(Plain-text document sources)
════════════════════

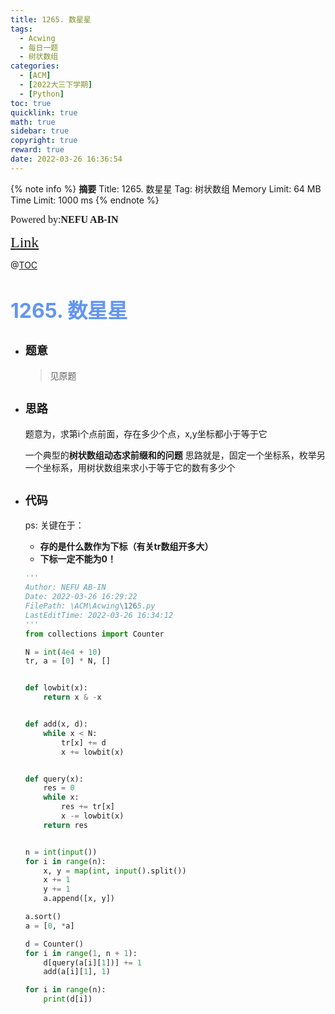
 ```yaml
---
title: 1265. 数星星
tags:
  - Acwing
  - 每日一题
  - 树状数组
categories:
  - [ACM]
  - [2022大三下学期]
  - [Python]
toc: true
quicklink: true
math: true
sidebar: true
copyright: true
reward: true
date: 2022-03-26 16:36:54
---
```



{% note info %}
**摘要**
Title: 1265. 数星星
Tag: 树状数组
Memory Limit: 64 MB
Time Limit: 1000 ms
{% endnote %}
<!-- more -->

<font size=3 face=楷体>Powered by:**NEFU AB-IN**</font>

<font color=#FFA500 size=5 face=楷体>[Link](https://www.acwing.com/problem/content/1267/)</font>

@[TOC](文章目录)

# <font color=#6495ED size=6>1265. 数星星</font>

* ## <font size=4 face=粗体>题意</font>

  >见原题

* ## <font size=4 face=粗体>思路</font>

  题意为，求第i个点前面，存在多少个点，x,y坐标都小于等于它

  一个典型的**树状数组动态求前缀和的问题**
  思路就是，固定一个坐标系，枚举另一个坐标系，用树状数组来求小于等于它的数有多少个

* ## <font size=4 face=粗体>代码</font>

  ps: 关键在于：
    * **存的是什么数作为下标（有关tr数组开多大）**
    * **下标一定不能为0！**
  ```python
  '''
  Author: NEFU AB-IN
  Date: 2022-03-26 16:29:22
  FilePath: \ACM\Acwing\1265.py
  LastEditTime: 2022-03-26 16:34:12
  '''
  from collections import Counter

  N = int(4e4 + 10)
  tr, a = [0] * N, []


  def lowbit(x):
      return x & -x


  def add(x, d):
      while x < N:
          tr[x] += d
          x += lowbit(x)


  def query(x):
      res = 0
      while x:
          res += tr[x]
          x -= lowbit(x)
      return res


  n = int(input())
  for i in range(n):
      x, y = map(int, input().split())
      x += 1
      y += 1
      a.append([x, y])

  a.sort()
  a = [0, *a]

  d = Counter()
  for i in range(1, n + 1):
      d[query(a[i][1])] += 1
      add(a[i][1], 1)

  for i in range(n):
      print(d[i])
  ```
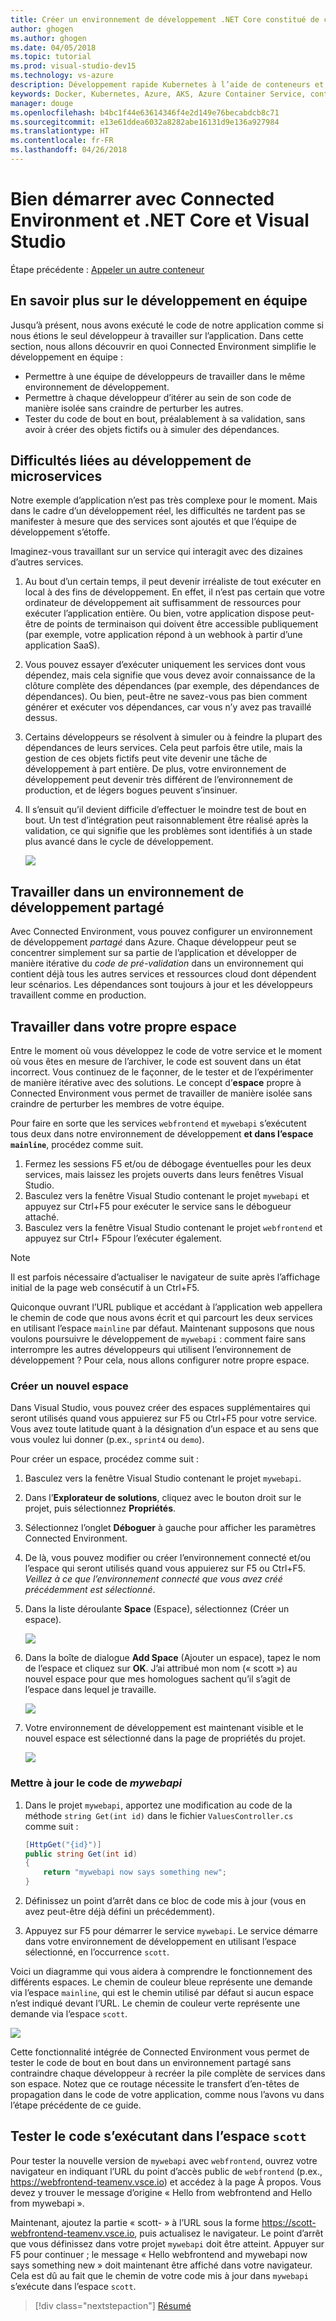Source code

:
 ```yaml
---
title: Créer un environnement de développement .NET Core constitué de conteneurs en utilisant Kubernetes dans le cloud avec Visual Studio - Étape 6 - Découvrir le développement en équipe | Microsoft Docs
author: ghogen
ms.author: ghogen
ms.date: 04/05/2018
ms.topic: tutorial
ms.prod: visual-studio-dev15
ms.technology: vs-azure
description: Développement rapide Kubernetes à l’aide de conteneurs et de microservices sur Azure
keywords: Docker, Kubernetes, Azure, AKS, Azure Container Service, conteneurs
manager: douge
ms.openlocfilehash: b4bc1f44e63614346f4e2d149e76becabdcb8c71
ms.sourcegitcommit: e13e61ddea6032a8282abe16131d9e136a927984
ms.translationtype: HT
ms.contentlocale: fr-FR
ms.lasthandoff: 04/26/2018
---
```

# <a name="get-started-on-connected-environment-with-net-core-and-visual-studio"></a>Bien démarrer avec Connected Environment et .NET Core et Visual Studio

Étape précédente : [Appeler un autre conteneur](get-started-netcore-visualstudio-05.md)

## <a name="learn-about-team-development"></a>En savoir plus sur le développement en équipe

Jusqu’à présent, nous avons exécuté le code de notre application comme si nous étions le seul développeur à travailler sur l’application. Dans cette section, nous allons découvrir en quoi Connected Environment simplifie le développement en équipe :
* Permettre à une équipe de développeurs de travailler dans le même environnement de développement.
* Permettre à chaque développeur d’itérer au sein de son code de manière isolée sans craindre de perturber les autres.
* Tester du code de bout en bout, préalablement à sa validation, sans avoir à créer des objets fictifs ou à simuler des dépendances.

## <a name="challenges-with-developing-microservices"></a>Difficultés liées au développement de microservices
Notre exemple d’application n’est pas très complexe pour le moment. Mais dans le cadre d’un développement réel, les difficultés ne tardent pas se manifester à mesure que des services sont ajoutés et que l’équipe de développement s’étoffe.

Imaginez-vous travaillant sur un service qui interagit avec des dizaines d’autres services.

1. Au bout d’un certain temps, il peut devenir irréaliste de tout exécuter en local à des fins de développement. En effet, il n’est pas certain que votre ordinateur de développement ait suffisamment de ressources pour exécuter l’application entière. Ou bien, votre application dispose peut-être de points de terminaison qui doivent être accessible publiquement (par exemple, votre application répond à un webhook à partir d’une application SaaS).
1. Vous pouvez essayer d’exécuter uniquement les services dont vous dépendez, mais cela signifie que vous devez avoir connaissance de la clôture complète des dépendances (par exemple, des dépendances de dépendances). Ou bien, peut-être ne savez-vous pas bien comment générer et exécuter vos dépendances, car vous n’y avez pas travaillé dessus.
1. Certains développeurs se résolvent à simuler ou à feindre la plupart des dépendances de leurs services. Cela peut parfois être utile, mais la gestion de ces objets fictifs peut vite devenir une tâche de développement à part entière. De plus, votre environnement de développement peut devenir très différent de l’environnement de production, et de légers bogues peuvent s’insinuer.
1. Il s’ensuit qu’il devient difficile d’effectuer le moindre test de bout en bout. Un test d’intégration peut raisonnablement être réalisé après la validation, ce qui signifie que les problèmes sont identifiés à un stade plus avancé dans le cycle de développement.

    ![](media/microservices-challenges.png)

## <a name="work-in-a-shared-development-environment"></a>Travailler dans un environnement de développement partagé
Avec Connected Environment, vous pouvez configurer un environnement de développement *partagé* dans Azure. Chaque développeur peut se concentrer simplement sur sa partie de l’application et développer de manière itérative du *code de pré-validation* dans un environnement qui contient déjà tous les autres services et ressources cloud dont dépendent leur scénarios. Les dépendances sont toujours à jour et les développeurs travaillent comme en production.

## <a name="work-in-your-own-space"></a>Travailler dans votre propre espace
Entre le moment où vous développez le code de votre service et le moment où vous êtes en mesure de l’archiver, le code est souvent dans un état incorrect. Vous continuez de le façonner, de le tester et de l’expérimenter de manière itérative avec des solutions. Le concept d’**espace** propre à Connected Environment vous permet de travailler de manière isolée sans craindre de perturber les membres de votre équipe.

Pour faire en sorte que les services `webfrontend` et `mywebapi` s’exécutent tous deux dans notre environnement de développement **et dans l’espace `mainline`**, procédez comme suit.
1. Fermez les sessions F5 et/ou de débogage éventuelles pour les deux services, mais laissez les projets ouverts dans leurs fenêtres Visual Studio.
2. Basculez vers la fenêtre Visual Studio contenant le projet `mywebapi` et appuyez sur Ctrl+F5 pour exécuter le service sans le débogueur attaché.
3. Basculez vers la fenêtre Visual Studio contenant le projet `webfrontend` et appuyez sur Ctrl+ F5pour l’exécuter également.

> [!Note]
Il est parfois nécessaire d’actualiser le navigateur de suite après l’affichage initial de la page web consécutif à un Ctrl+F5.

Quiconque ouvrant l’URL publique et accédant à l’application web appellera le chemin de code que nous avons écrit et qui parcourt les deux services en utilisant l’espace `mainline` par défaut. Maintenant supposons que nous voulons poursuivre le développement de `mywebapi` : comment faire sans interrompre les autres développeurs qui utilisent l’environnement de développement ? Pour cela, nous allons configurer notre propre espace.

### <a name="create-a-new-space"></a>Créer un nouvel espace
Dans Visual Studio, vous pouvez créer des espaces supplémentaires qui seront utilisés quand vous appuierez sur F5 ou Ctrl+F5 pour votre service. Vous avez toute latitude quant à la désignation d’un espace et au sens que vous voulez lui donner (p.ex.,  `sprint4` ou `demo`).

Pour créer un espace, procédez comme suit :
1. Basculez vers la fenêtre Visual Studio contenant le projet `mywebapi`.
2. Dans l’**Explorateur de solutions**, cliquez avec le bouton droit sur le projet, puis sélectionnez **Propriétés**.
3. Sélectionnez l’onglet **Déboguer** à gauche pour afficher les paramètres Connected Environment.
4. De là, vous pouvez modifier ou créer l’environnement connecté et/ou l’espace qui seront utilisés quand vous appuierez sur F5 ou Ctrl+F5. *Veillez à ce que l’environnement connecté que vous avez créé précédemment est sélectionné*.
5. Dans la liste déroulante **Space** (Espace), sélectionnez **<Create New Space...>** (Créer un espace).

    ![](images/Settings.png)

6. Dans la boîte de dialogue **Add Space** (Ajouter un espace), tapez le nom de l’espace et cliquez sur **OK**. J’ai attribué mon nom (« scott ») au nouvel espace pour que mes homologues sachent qu’il s’agit de l’espace dans lequel je travaille.

    ![](images/AddSpace.png)

7. Votre environnement de développement est maintenant visible et le nouvel espace est sélectionné dans la page de propriétés du projet.

    ![](images/Settings2.png)

### <a name="update-code-for-mywebapi"></a>Mettre à jour le code de *mywebapi*

1. Dans le projet `mywebapi`, apportez une modification au code de la méthode `string Get(int id)` dans le fichier `ValuesController.cs` comme suit :
 
    ```csharp
    [HttpGet("{id}")]
    public string Get(int id)
    {
        return "mywebapi now says something new";
    }
    ```

2. Définissez un point d’arrêt dans ce bloc de code mis à jour (vous en avez peut-être déjà défini un précédemment).
3. Appuyez sur F5 pour démarrer le service `mywebapi`. Le service démarre dans votre environnement de développement en utilisant l’espace sélectionné, en l’occurrence `scott`.

Voici un diagramme qui vous aidera à comprendre le fonctionnement des différents espaces. Le chemin de couleur bleue représente une demande via l’espace `mainline`, qui est le chemin utilisé par défaut si aucun espace n’est indiqué devant l’URL. Le chemin de couleur verte représente une demande via l’espace `scott`.

![](media/Space-Routing.png)

Cette fonctionnalité intégrée de Connected Environment vous permet de tester le code de bout en bout dans un environnement partagé sans contraindre chaque développeur à recréer la pile complète de services dans son espace. Notez que ce routage nécessite le transfert d’en-têtes de propagation dans le code de votre application, comme nous l’avons vu dans l’étape précédente de ce guide.

## <a name="test-code-running-in-the-scott-space"></a>Tester le code s’exécutant dans l’espace `scott`
Pour tester la nouvelle version de `mywebapi` avec `webfrontend`, ouvrez votre navigateur en indiquant l’URL du point d’accès public de `webfrontend` (p.ex.,  https://webfrontend-teamenv.vsce.io) et accédez à la page À propos. Vous devez y trouver le message d’origine « Hello from webfrontend and Hello from mywebapi ».

Maintenant, ajoutez la partie « scott- » à l’URL sous la forme https://scott-webfrontend-teamenv.vsce.io, puis actualisez le navigateur. Le point d’arrêt que vous définissez dans votre projet `mywebapi` doit être atteint. Appuyer sur F5 pour continuer ; le message « Hello webfrontend and mywebapi now says something new » doit maintenant être affiché dans votre navigateur. Cela est dû au fait que le chemin de votre code mis à jour dans `mywebapi` s’exécute dans l’espace `scott`.

> [!div class="nextstepaction"]
> [Résumé](get-started-netcore-visualstudio-07.md)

════════════════════

• THE TASK:
Please give back, exactly as it stands above, the stretch from the line with "Notre exemple d’application" through the line with "1. Au bout d’un", and no line outside it.

• RESPONSE BOX:
Notre exemple d’application n’est pas très complexe pour le moment. Mais dans le cadre d’un développement réel, les difficultés ne tardent pas se manifester à mesure que des services sont ajoutés et que l’équipe de développement s’étoffe.

Imaginez-vous travaillant sur un service qui interagit avec des dizaines d’autres services.

1. Au bout d’un certain temps, il peut devenir irréaliste de tout exécuter en local à des fins de développement. En effet, il n’est pas certain que votre ordinateur de développement ait suffisamment de ressources pour exécuter l’application entière. Ou bien, votre application dispose peut-être de points de terminaison qui doivent être accessible publiquement (par exemple, votre application répond à un webhook à partir d’une application SaaS).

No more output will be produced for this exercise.